Dr. Mihal also taught me about teaching. If a teacher isn’t prepared and motivated about the subject he or she teaches, then the teacher is wasting the students’ time.
Why do you work in the medium you do? I was learning oil painting then found I wasn’t crazy enough to be an artist. You know, I did not go to high school. My father was an engineer, but when Mao Tse-tung came to power, my father was on the wrong side. As his son, I was not permitted entrance to high school. I learned everything myself. I prepared for the university exam and when Mao died, I took the national exam. I studied fine arts then moved into art history.
What do you do when you hit a creative wall? I have a mentor who is a commander in the military. He taught me how to face difficulty by saying, “Take out your dictionary. Find the word ‘impossible’ and destroy that page.”
How do global events and issues, whether contemporary or past, inform your practice? A copy of my doctoral thesis is in the MECA&D library if you want the long answer! My field is contemporary Chinese art so I pay close attention to what is happening in China. I know many great contemporary Chinese artists. When I went to Vanderbilt, my father took me to the airport. He said, “Son, you got enough, I got enough, never come back.” I did not return to China for eight years. I came to the United States for freedom, where there is no persecution, no communism.

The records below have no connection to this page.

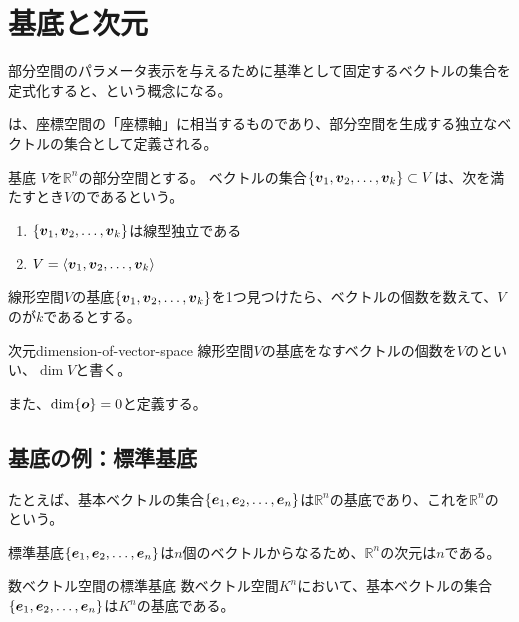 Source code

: \documentclass[../../../topic_linear-algebra]{subfiles}
\begin{document}
\sectionline
\section{基底と次元}

部分空間のパラメータ表示を与えるために基準として固定するベクトルの集合を定式化すると、という概念になる。

\br

は、座標空間の「座標軸」に相当するものであり、部分空間を生成する独立なベクトルの集合として定義される。

\begin{definition*}{基底}
  $V$を$\mathbb{R}^n$の部分空間とする。
  ベクトルの集合$\{ \vb*{v}_1, \vb*{v}_2, \dots, \vb*{v}_k \} \subset V$は、次を満たすとき$V$のであるという。
  \begin{enumerate}[label=\romanlabel]
    \item $\{ \vb*{v}_1, \vb*{v}_2, \dots, \vb*{v}_k \}$は線型独立である
    \item $V = \langle \vb*{v}_1, \vb*{v}_2, \dots, \vb*{v}_k \rangle$
  \end{enumerate}
\end{definition*}

\br

線形空間$V$の基底$\{ \vb*{v}_1, \vb*{v}_2, \dots, \vb*{v}_k \}$を1つ見つけたら、ベクトルの個数を数えて、$V$のが$k$であるとする。

\begin{definition}{次元}{dimension-of-vector-space}
  線形空間$V$の基底をなすベクトルの個数を$V$のといい、$\dim V$と書く。

  また、$\dim\{\vb*{o}\} = 0$と定義する。
\end{definition}

\subsection{基底の例：標準基底}

たとえば、基本ベクトルの集合$\{ \vb*{e}_1, \vb*{e}_2, \dots, \vb*{e}_n \}$は$\mathbb{R}^n$の基底であり、これを$\mathbb{R}^n$のという。

標準基底$\{ \vb*{e}_1, \vb*{e}_2, \dots, \vb*{e}_n \}$は$n$個のベクトルからなるため、$\mathbb{R}^n$の次元は$n$である。

\begin{theorem*}{数ベクトル空間の標準基底}
  数ベクトル空間$K^n$において、基本ベクトルの集合$\{ \vb*{e}_1, \vb*{e}_2, \dots, \vb*{e}_n \}$は$K^n$の基底である。
\end{theorem*}
\end{document}
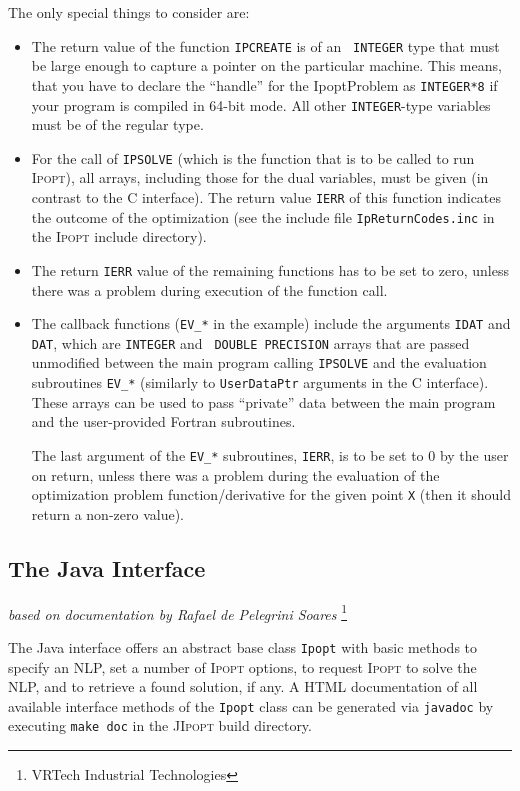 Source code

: \documentclass[10pt]{article}
\newcommand{\Ipopt}{\textsc{Ipopt}\xspace}
\newcommand{\JIpopt}{\textsc{JIpopt}\xspace}
\begin{document}
The only special things to consider are:
\begin{itemize}
\item The return value of the function {\tt IPCREATE} is of an {\tt
    INTEGER} type that must be large enough to capture a pointer
  on the particular machine.  This means, that you have to declare
  the ``handle'' for the IpoptProblem as {\tt INTEGER*8} if your
  program is compiled in 64-bit mode.  All other {\tt INTEGER}-type
  variables must be of the regular type.
\item For the call of {\tt IPSOLVE} (which is the function that is to
  be called to run \Ipopt), all arrays, including those for the dual
  variables, must be given (in contrast to the C interface).  The
  return value {\tt IERR} of this function indicates the outcome of
  the optimization (see the include file {\tt IpReturnCodes.inc} in
  the \Ipopt include directory).
\item The return {\tt IERR} value of the remaining functions has to be
  set to zero, unless there was a problem during execution of the
  function call.
\item The callback functions ({\tt EV\_*} in the example) include the
  arguments {\tt IDAT} and {\tt DAT}, which are {\tt INTEGER} and {\tt
    DOUBLE PRECISION} arrays that are passed unmodified between the
  main program calling {\tt IPSOLVE} and the evaluation subroutines
  {\tt EV\_*} (similarly to {\tt UserDataPtr} arguments in the C
  interface).  These arrays can be used to pass ``private'' data
  between the main program and the user-provided Fortran subroutines.

  The last argument of the {\tt EV\_*} subroutines, {\tt IERR}, is to
  be set to 0 by the user on return, unless there was a problem
  during the evaluation of the optimization problem
  function/derivative for the given point {\tt X} (then it should
  return a non-zero value).
\end{itemize}

\subsection{The Java Interface}
\hfill \textit{based on documentation by Rafael de Pelegrini Soares}%
\footnote{VRTech Industrial Technologies}
\medskip

The Java interface offers an abstract base class {\tt Ipopt} with basic 
methods to specify an NLP, set a number of \Ipopt options, to request \Ipopt 
to solve the NLP, and to retrieve a found solution, if any.
A HTML documentation of all available interface methods of the {\tt Ipopt} 
class can be generated via {\tt javadoc} by executing {\tt make doc} in the 
\JIpopt build directory.
\end{document}

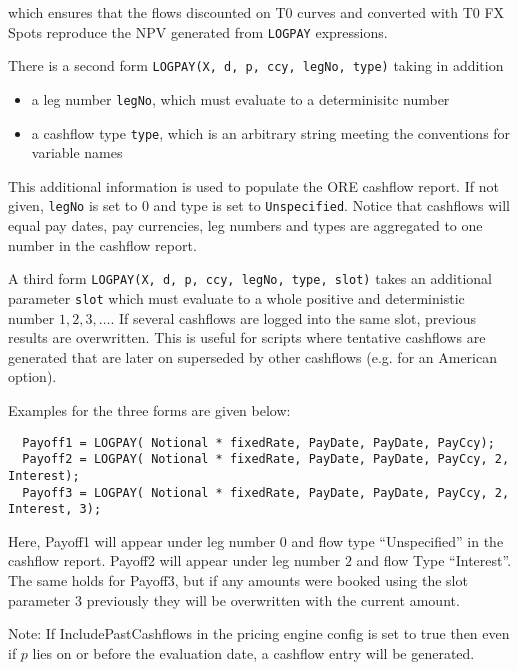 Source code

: which ensures that the flows discounted on T0 curves and converted with T0 FX Spots reproduce the NPV generated from
\verb+LOGPAY+ expressions.

There is a second form {\tt LOGPAY(X, d, p, ccy, legNo, type)} taking in addition

\begin{itemize}
\item a leg number \verb+legNo+, which must evaluate to a determinisitc number
\item a cashflow type \verb+type+, which is an arbitrary string meeting the conventions for variable names
\end{itemize}

This additional information is used to populate the ORE cashflow report. If not given, \verb+legNo+ is set to $0$ and
type is set to \verb+Unspecified+. Notice that cashflows will equal pay dates, pay currencies, leg numbers and types are
aggregated to one number in the cashflow report.

A third form {\tt LOGPAY(X, d, p, ccy, legNo, type, slot)} takes an additional parameter \verb+slot+ which must evaluate
to a whole positive and deterministic number $1,2,3,\ldots$. If several cashflows are logged into the same slot,
previous results are overwritten. This is useful for scripts where tentative cashflows are generated that are later on
superseded by other cashflows (e.g. for an American option).

Examples for the three forms are given below:

\begin{verbatim}
  Payoff1 = LOGPAY( Notional * fixedRate, PayDate, PayDate, PayCcy);
  Payoff2 = LOGPAY( Notional * fixedRate, PayDate, PayDate, PayCcy, 2, Interest);
  Payoff3 = LOGPAY( Notional * fixedRate, PayDate, PayDate, PayCcy, 2, Interest, 3);
\end{verbatim}

Here, Payoff1 will appear under leg number $0$ and flow type ``Unspecified'' in the cashflow report. Payoff2 will appear
under leg number $2$ and flow Type ``Interest''. The same holds for Payoff3, but if any amounts were booked using the
slot parameter $3$ previously they will be overwritten with the current amount.

Note: If IncludePastCashflows in the pricing engine config is set to true then even if $p$ lies on or before the
evaluation date, a cashflow entry will be generated.

\label{function_npv}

Have you ever worked / presented outside of the U.S.? I’ve published books and journal articles in both English and Chinese, primarily on contemporary Chinese artists. I have lectured at Harvard University, Guizhou Teacher’s University, the College of Art at Guizhou University, and Lanzhou University. As an artist, my oil paintings and Chinese ink paintings have been exhibited in Maine, Ohio, Tennessee, and in China.
What country, that you have never visited, would you like to visit? Tanzania. Dr. Aimée Bessire raised money to build a school there through a nonprofit called Africa Schoolhouse. I would like to volunteer to teach in that school. It is an elementary school.